Noem to visit El Salvador prison where deportees are in ‘legal limbo’
Kristi L. Noem, the U.S. secretary of homeland security, plans to travel Wednesday to a notorious maximum security prison in El Salvador that has become a legal black hole for Venezuelan migrants spirited out of the United States with no judicial hearing.
The Trump administration is locked in a court battle over whether it acted improperly in expelling the Venezuelans, who are accused of belonging to the Tren de Aragua gang. A U.S. judge had ordered the government to recall the planes carrying the detainees to El Salvador on March 15. But it didn’t do so.
While the arguments in Washington have centered on the migrants’ removal from the U.S., another legal issue has emerged: What happens to the Venezuelans now?
Salvadoran President Nayib Bukele offered last month to take in dangerous criminals held in U.S. detention facilities. Secretary of State Marco Rubio, who had previously complained about Venezuela’s refusal to accept deported migrants, said the deal would “save our taxpayer dollars.” The U.S. agreed to pay $6 million a year to keep them at the Salvadoran jail known as the Terrorism Confinement Center, or CECOT.
Now the prisoners are stuck – with no clear access to either the Salvadoran or U.S. justice systems. “They are in a legal limbo,” said Enrique Anaya, a Salvadoran constitutional lawyer.
Several of their families have said they are not gang members at all, just migrants who had tattoos, such as “Strong like Mom.” The U.S. government has acknowledged that many did not have criminal records in the U.S.
In El Salvador, “they aren’t sentenced, they didn’t commit crimes, they weren’t tourists. What is the migration status of these people?” asked Napoleón Campos, a Salvadoran attorney specializing in international law. “How can you enter El Salvador overnight and go straight to jail, without committing a crime, and without being sought in extradition?”
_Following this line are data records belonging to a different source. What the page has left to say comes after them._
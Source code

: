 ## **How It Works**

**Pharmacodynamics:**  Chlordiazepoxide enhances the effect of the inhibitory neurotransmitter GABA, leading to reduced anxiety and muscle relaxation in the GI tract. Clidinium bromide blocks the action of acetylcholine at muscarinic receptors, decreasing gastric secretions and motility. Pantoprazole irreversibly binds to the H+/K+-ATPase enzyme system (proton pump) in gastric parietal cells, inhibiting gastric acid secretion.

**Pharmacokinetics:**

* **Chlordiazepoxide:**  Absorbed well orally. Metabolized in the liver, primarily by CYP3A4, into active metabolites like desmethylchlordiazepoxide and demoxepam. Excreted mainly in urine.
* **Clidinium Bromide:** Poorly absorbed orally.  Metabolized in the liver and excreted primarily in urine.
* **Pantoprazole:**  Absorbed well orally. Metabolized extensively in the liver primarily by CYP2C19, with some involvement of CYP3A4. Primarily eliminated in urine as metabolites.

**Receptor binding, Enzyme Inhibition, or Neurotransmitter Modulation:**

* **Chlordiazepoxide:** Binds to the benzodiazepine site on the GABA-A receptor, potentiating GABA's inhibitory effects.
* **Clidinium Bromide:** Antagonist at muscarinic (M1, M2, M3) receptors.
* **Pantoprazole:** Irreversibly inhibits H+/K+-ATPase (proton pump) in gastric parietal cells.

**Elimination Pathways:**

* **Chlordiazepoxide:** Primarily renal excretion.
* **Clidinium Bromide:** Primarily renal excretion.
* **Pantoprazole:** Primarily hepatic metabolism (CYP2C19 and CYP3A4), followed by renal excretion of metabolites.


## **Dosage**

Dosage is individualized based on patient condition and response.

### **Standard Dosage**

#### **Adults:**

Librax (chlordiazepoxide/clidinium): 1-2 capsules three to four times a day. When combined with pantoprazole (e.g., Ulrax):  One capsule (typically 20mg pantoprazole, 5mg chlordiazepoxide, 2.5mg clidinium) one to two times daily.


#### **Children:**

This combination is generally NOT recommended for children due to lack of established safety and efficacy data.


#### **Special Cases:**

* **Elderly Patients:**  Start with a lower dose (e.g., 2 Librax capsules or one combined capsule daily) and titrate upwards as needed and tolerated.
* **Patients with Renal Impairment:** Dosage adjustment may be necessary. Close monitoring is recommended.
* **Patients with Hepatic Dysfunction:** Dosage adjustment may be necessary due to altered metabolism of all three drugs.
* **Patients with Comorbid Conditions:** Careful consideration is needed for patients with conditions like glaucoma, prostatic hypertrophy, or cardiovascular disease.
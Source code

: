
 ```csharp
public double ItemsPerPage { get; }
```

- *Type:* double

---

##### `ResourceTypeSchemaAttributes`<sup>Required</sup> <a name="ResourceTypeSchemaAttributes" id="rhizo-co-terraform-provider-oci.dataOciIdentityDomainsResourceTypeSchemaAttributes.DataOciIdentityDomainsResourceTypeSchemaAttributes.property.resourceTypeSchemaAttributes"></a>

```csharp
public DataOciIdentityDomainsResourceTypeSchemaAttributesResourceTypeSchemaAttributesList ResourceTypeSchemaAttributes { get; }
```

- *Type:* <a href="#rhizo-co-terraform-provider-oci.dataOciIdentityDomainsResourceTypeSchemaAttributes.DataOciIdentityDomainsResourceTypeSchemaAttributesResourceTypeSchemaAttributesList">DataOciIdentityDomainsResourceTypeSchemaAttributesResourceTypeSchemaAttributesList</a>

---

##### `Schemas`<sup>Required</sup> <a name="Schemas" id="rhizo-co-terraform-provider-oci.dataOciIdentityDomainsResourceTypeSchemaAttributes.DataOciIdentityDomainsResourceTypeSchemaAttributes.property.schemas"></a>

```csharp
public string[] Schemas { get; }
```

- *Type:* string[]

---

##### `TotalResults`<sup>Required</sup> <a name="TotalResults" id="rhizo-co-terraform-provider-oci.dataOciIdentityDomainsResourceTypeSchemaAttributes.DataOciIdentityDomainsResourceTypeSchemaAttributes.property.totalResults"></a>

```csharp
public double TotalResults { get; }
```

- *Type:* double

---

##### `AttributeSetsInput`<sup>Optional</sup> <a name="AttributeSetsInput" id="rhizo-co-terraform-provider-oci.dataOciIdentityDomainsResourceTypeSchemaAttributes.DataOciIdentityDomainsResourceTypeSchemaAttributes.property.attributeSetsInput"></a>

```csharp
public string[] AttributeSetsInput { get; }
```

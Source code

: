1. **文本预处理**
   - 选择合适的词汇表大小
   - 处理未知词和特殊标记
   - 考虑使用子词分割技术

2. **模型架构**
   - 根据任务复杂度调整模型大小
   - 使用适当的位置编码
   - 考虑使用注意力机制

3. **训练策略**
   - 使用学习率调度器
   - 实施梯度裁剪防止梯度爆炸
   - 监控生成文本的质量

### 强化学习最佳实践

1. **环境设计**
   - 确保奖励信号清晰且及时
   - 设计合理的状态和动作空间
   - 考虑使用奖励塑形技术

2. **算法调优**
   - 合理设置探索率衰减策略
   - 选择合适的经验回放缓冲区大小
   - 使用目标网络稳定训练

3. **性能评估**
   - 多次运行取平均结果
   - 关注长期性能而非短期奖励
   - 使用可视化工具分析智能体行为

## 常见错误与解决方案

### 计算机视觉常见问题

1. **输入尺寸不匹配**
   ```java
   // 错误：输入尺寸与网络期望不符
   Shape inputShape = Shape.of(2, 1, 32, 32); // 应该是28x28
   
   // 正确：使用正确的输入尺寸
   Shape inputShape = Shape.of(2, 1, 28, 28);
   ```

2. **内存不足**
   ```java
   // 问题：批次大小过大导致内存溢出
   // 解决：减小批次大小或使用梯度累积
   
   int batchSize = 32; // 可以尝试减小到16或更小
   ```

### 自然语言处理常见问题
On Monday, lawyers hired by the Venezuelan government, who said they represented 30 of the detainees, submitted a habeas corpus petition for all the jailed Venezuelans.
“There is no legal basis for their detentions,” the lawyers argued in their submission to the Constitutional Chamber of El Salvador’s Supreme Court. They noted that the men had not violated Salvadoran law, and they asked for their release.
Legal experts said that request was unlikely to be granted. The chamber’s judges were installed after Bukele’s party won a congressional majority in 2021. They have consistently backed the president.
CECOT is one of Latin America’s largest prisons
The 238 Venezuelans arrived in San Salvador on three U.S. planes, along with 23 Salvadorans accused of belonging to the ruthless MS-13 gang. The Trump administration used an 18th century law, the Alien Enemies Act, to expel 137 of the Venezuelans – essentially arguing they belonged to an invading force linked to the Venezuelan government. The act allows expedited deportation of noncitizens. The other 101 Venezuelans were removed under traditional immigration law. Bukele described all of them as members of Tren de Aragua, which was designated a terrorist group last month by the U.S. government.
The Trump administration has removed other undocumented migrants to third-party countries – deporting more than 400 people from countries such as China and Iran to Panama and Costa Rica last month.
The difference this time is that the migrants were jailed like criminals. The three planes were met by heavily armed Salvadoran security forces, who bused the detainees to CECOT, where their heads were forcibly shaved. The prison, built for 40,000, is known for its harsh conditions. Up to 70 men share a single cell, and they sleep on metal bunks with no mattresses, according to journalists who have been to the prison. The inmates are not allowed visits by their relatives or lawyers.
It wasn’t clear when – or if – the Venezuelans would ever be tried or freed.
Noah Bullock, executive director of the human rights group Cristosal, said that President Donald Trump and Bukele had usurped from the courts the power to determine who was a criminal and who should have legal rights.
“Nobody here is waving the flag of Tren de Aragua,” he said. “But do you want the president to have the right to determine who is a terrorist and who has rights – and who doesn’t?”
Rubio has likened the removal of the Venezuelans to a counterterrorism operation. The State Department did not respond to a request for comment on the legal basis for sending the Venezuelans to a Central American prison.
Asked for comment, the Justice Department responded with Noem’s statement after U.S. District Judge James E. Boasberg’s initial order blocking the removal of the Venezuelans. Noem said that the ruling “disregards well-established authority regarding President Trump’s power.”
Salvadoran attorneys said that, in order for the U.S. government to outsource prisoners to El Salvador, the countries would have to sign a treaty or convention, and get the approval of their legislatures. In such a treaty, “you’d have to spell out who would have legal jurisdiction over these people – the United States or El Salvador,” Anaya said.
“At least the U.S. is citing a law, albeit one that’s raising a lot of questions in the federal courts,” he said, referring to the Alien Enemies Act. “In El Salvador, there is no law.”
The Salvadoran presidential commissioner for human rights, Andrés Guzmán, did not respond to a request for comment.